Your response should reproduce every line of the entries that contains the word "view".

[Dataset records]
--- START ---

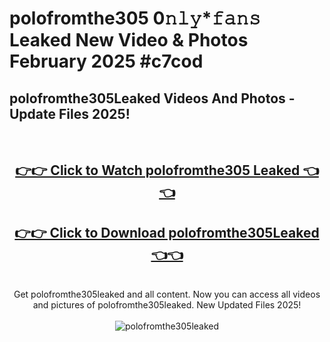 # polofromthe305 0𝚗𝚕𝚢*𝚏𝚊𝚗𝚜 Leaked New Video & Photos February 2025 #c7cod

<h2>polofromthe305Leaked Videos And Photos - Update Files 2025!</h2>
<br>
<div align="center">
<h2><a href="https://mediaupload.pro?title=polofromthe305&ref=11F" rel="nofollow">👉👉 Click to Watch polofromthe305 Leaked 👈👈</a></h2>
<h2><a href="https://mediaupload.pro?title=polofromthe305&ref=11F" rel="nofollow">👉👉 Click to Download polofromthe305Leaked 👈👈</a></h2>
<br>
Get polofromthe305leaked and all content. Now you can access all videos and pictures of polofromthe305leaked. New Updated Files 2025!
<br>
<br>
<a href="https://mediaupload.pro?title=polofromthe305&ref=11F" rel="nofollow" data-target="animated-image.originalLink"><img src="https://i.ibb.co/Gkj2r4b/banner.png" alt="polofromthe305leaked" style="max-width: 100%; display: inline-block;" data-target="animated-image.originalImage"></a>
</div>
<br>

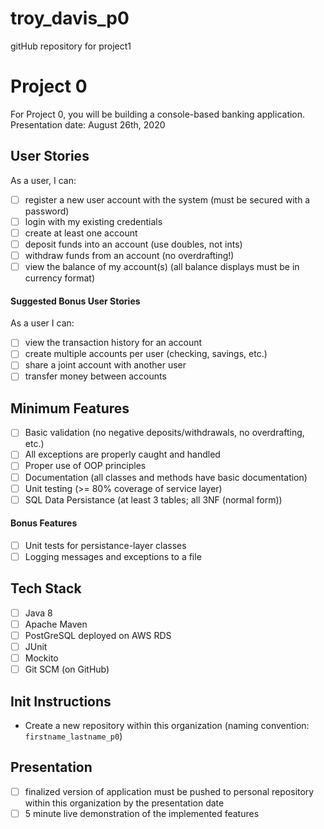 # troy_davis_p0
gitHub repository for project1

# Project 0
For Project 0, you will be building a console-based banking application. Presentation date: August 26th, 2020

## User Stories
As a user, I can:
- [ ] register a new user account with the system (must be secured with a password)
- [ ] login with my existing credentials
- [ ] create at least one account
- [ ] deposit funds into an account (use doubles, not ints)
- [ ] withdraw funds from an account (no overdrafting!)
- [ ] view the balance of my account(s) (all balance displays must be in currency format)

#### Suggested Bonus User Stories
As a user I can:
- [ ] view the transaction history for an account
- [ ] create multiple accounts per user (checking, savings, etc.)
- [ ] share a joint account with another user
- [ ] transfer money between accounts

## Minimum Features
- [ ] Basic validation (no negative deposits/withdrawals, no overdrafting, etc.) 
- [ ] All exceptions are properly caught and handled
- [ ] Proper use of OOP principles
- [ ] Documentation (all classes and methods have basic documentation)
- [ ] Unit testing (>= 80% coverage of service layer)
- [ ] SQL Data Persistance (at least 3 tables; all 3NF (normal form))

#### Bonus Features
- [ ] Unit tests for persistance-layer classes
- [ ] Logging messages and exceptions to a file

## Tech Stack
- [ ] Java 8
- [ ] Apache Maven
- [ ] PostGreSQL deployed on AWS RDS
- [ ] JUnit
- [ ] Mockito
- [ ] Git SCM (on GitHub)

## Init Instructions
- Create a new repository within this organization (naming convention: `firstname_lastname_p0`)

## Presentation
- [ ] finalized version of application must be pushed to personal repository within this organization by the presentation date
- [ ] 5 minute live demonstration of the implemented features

--- END ---
--- START ---

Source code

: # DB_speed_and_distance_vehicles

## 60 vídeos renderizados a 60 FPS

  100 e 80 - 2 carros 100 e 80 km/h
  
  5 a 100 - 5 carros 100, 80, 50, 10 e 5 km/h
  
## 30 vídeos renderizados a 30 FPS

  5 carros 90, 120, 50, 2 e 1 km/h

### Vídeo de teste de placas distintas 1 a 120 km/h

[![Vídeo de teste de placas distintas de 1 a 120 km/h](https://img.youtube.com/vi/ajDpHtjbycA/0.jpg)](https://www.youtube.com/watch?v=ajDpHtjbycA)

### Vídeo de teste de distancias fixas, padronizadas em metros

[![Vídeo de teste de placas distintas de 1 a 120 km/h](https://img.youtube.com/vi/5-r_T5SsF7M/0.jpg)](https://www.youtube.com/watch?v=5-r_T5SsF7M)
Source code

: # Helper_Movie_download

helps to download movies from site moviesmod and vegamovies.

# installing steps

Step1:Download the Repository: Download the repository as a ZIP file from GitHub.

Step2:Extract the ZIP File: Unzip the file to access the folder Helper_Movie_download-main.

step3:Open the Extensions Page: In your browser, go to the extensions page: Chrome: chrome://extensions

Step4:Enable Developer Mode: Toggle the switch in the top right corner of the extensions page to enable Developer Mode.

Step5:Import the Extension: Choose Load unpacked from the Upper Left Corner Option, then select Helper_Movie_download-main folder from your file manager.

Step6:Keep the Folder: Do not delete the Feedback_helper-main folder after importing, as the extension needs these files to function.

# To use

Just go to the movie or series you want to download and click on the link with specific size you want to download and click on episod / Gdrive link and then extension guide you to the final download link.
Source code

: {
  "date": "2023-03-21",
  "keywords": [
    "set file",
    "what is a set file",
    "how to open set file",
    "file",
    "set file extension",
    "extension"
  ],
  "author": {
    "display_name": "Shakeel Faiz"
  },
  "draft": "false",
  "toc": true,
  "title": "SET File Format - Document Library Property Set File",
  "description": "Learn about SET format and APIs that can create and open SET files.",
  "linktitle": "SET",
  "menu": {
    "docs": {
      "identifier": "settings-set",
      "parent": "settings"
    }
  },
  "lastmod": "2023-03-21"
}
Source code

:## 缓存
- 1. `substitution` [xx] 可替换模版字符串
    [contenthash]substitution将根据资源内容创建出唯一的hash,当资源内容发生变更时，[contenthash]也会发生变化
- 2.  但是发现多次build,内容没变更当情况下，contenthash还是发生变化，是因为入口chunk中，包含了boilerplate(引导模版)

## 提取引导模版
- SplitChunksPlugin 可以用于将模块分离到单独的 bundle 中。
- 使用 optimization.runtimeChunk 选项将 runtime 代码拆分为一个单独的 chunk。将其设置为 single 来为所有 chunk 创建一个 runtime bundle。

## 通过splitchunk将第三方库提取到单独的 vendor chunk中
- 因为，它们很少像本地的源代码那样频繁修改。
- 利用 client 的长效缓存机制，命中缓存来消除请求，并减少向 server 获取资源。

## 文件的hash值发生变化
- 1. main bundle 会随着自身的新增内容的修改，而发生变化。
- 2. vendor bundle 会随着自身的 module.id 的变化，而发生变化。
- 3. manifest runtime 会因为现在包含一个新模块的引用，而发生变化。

--- END ---

Expected output:
- [ ] view the balance of my account(s) (all balance displays must be in currency format)
- [ ] view the transaction history for an account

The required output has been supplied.